This is the “meta-tool” behind my other AI practices — a supervised pipeline that pushes “a goal” through to “accepted code.” You give a goal; Claude Code or Codex acts as the orchestrator, decomposing it and scheduling specialist agents, and stops at three key checkpoints for my sign-off. Both this site and Show Radar were built with it.

First principles: the bottleneck isn’t “can you spawn agents”

Break the process all the way down and the bottleneck in multi-agent collaboration is never “how many agents can you spawn” — it’s three constraints: context is lost at every handoff, judgment and taste can’t be outsourced, and errors compound in an autonomous chain. This workflow is designed against those three, not around “the more agents the better.”

Single source of truth + fixed human gates

  • One orchestrator (Claude Code / Codex) maintains spec.md as the single source of truth, injecting it into every sub-agent on cold start — handoffs stop losing context.
  • Five specialist agents divide the work: prd-writer → designer → coder ‖ reviewer ‖ tester (an implement / review / test loop).
  • Three fixed human gates: GATE 1 confirm the PRD (highest ROI), GATE 2 skim the design, GATE 3 real-device acceptance. They catch errors upstream so downstream work isn’t wasted.

The most obvious pitfall while building this site was the designer stage: having the agent generate mockups from a “designer persona” worked poorly — the output was either generic or invented layouts with no basis. I ended up going back to Claude Design to produce the mockups by hand, then fed the final design into the pipeline as the baseline. The takeaway is clear: in this workflow, generating visuals / taste from scratch is the weakest link; the designer agent is better at translating an existing mockup into layout, states and interaction specs than at making the visual call for you. Which is exactly why GATE 2 (a human skim of the design) has to stay.

Cross-model review

After the PRD and after coding, hand the spec.md / diff to a different model to surface flaws — different models catch each other’s bugs, and that’s the real payoff of running both Claude and Codex. (Show Radar’s “Codex implements → Claude Code reviews → Codex re-checks” loop is one instance of it.)

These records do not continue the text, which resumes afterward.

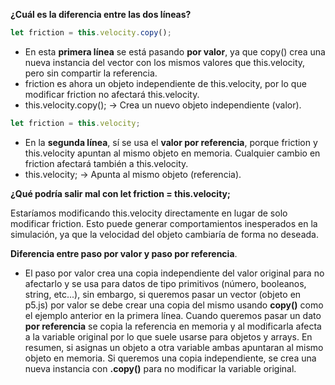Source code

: **¿Cuál es la diferencia entre las dos líneas?**

```js
let friction = this.velocity.copy();
```

* En esta **primera línea** se está pasando **por valor**, ya que copy() crea una nueva instancia del vector con los mismos valores que this.velocity, pero sin compartir la referencia.
* friction es ahora un objeto independiente de this.velocity, por lo que modificar friction no afectará this.velocity.
* this.velocity.copy(); → Crea un nuevo objeto independiente (valor).

```js
let friction = this.velocity;
```

* En la **segunda línea**, sí se usa el **valor por referencia**, porque friction y this.velocity apuntan al mismo objeto en memoria. Cualquier cambio en friction afectará también a this.velocity.
* this.velocity; → Apunta al mismo objeto (referencia).

**¿Qué podría salir mal con let friction = this.velocity;**

Estaríamos modificando this.velocity directamente en lugar de solo modificar friction. Esto puede generar comportamientos inesperados en la simulación, ya que la velocidad del objeto cambiaría de forma no deseada.

**Diferencia entre paso por valor y paso por referencia**. 

* El paso por valor crea una copia independiente del valor original para no afectarlo y se usa para datos de tipo primitivos (número, booleanos, string, etc...), sin embargo, si queremos pasar un vector (objeto en p5.js) por valor se debe crear una copia del mismo usando **copy()** como el ejemplo anterior en la primera línea. Cuando queremos pasar un dato **por referencia** se copia la referencia en memoria y al modificarla afecta a la variable original por lo que suele usarse para objetos y arrays. En resumen, si asignas un objeto a otra variable ambas apuntaran al mismo objeto en memoria. Si queremos una copia independiente, se crea una nueva instancia con **.copy()** para no modificar la variable original.
 
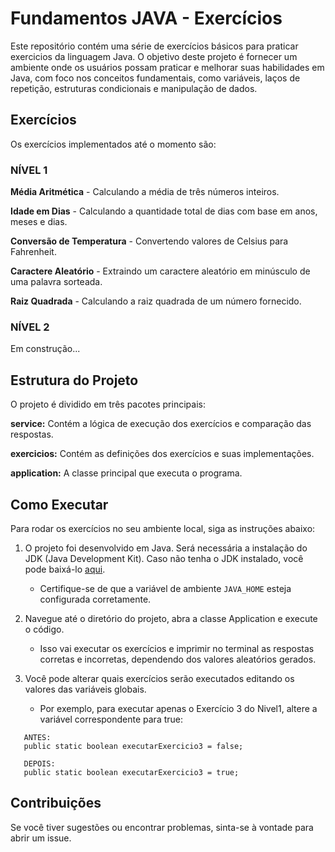 # Fundamentos JAVA - Exercícios

Este repositório contém uma série de exercícios básicos para praticar exercicios da linguagem Java. O objetivo deste projeto é fornecer um ambiente onde os usuários possam praticar e melhorar suas habilidades em Java, com foco nos conceitos fundamentais, como variáveis, laços de repetição, estruturas condicionais e manipulação de dados.

## Exercícios
Os exercícios implementados até o momento são:

### NÍVEL 1
<strong>Média Aritmética</strong> - Calculando a média de três números inteiros.

<strong>Idade em Dias</strong> - Calculando a quantidade total de dias com base em anos, meses e dias.

<strong>Conversão de Temperatura</strong> - Convertendo valores de Celsius para Fahrenheit.

<strong>Caractere Aleatório</strong> - Extraindo um caractere aleatório em minúsculo de uma palavra sorteada.

<strong>Raiz Quadrada</strong> - Calculando a raiz quadrada de um número fornecido.

### NÍVEL 2
Em construção...

## Estrutura do Projeto
O projeto é dividido em três pacotes principais:

<strong>service:</strong> Contém a lógica de execução dos exercícios e comparação das respostas.

<strong>exercicios:</strong> Contém as definições dos exercícios e suas implementações.

<strong>application:</strong> A classe principal que executa o programa.

## Como Executar
Para rodar os exercícios no seu ambiente local, siga as instruções abaixo:

1. O projeto foi desenvolvido em Java. Será necessária a instalação do JDK (Java Development Kit). Caso não tenha o JDK instalado, você pode baixá-lo [aqui](https://www.oracle.com/java/technologies/downloads/#java11?er=221886).

   * Certifique-se de que a variável de ambiente `JAVA_HOME` esteja configurada corretamente.


2. Navegue até o diretório do projeto, abra a classe Application e execute o código.

   * Isso vai executar os exercícios e imprimir no terminal as respostas corretas e incorretas, dependendo dos valores aleatórios gerados.


3. Você pode alterar quais exercícios serão executados editando os valores das variáveis globais.

   * Por exemplo, para executar apenas o Exercício 3 do Nivel1, altere a variável correspondente para true:

```
   ANTES:
   public static boolean executarExercicio3 = false;
   
   DEPOIS:
   public static boolean executarExercicio3 = true;

```

## Contribuições
Se você tiver sugestões ou encontrar problemas, sinta-se à vontade para abrir um issue.

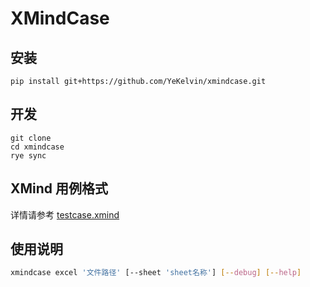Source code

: # XMindCase

## 安装
```
pip install git+https://github.com/YeKelvin/xmindcase.git
```

## 开发
```
git clone
cd xmindcase
rye sync
```

## XMind 用例格式
详情请参考 [testcase.xmind](https://github.com/YeKelvin/xmindcase/blob/master/testcase.example.xmind)

## 使用说明
```bash
xmindcase excel '文件路径' [--sheet 'sheet名称'] [--debug] [--help]
```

Why it’s a sample of PM ability

The most valuable thing here isn’t the scripts — it’s that it makes concrete what an AI-era PM actually does: not writing code, but defining constraints, designing the cross-agent collaboration protocol, and making the call at a few key gates with judgment. The site you’re looking at is the first thing it produced.

v1 has Claude Code / Codex share one spec protocol and agent prompts; next I want to wire the cross-model review / test nodes into automatic parallel steps.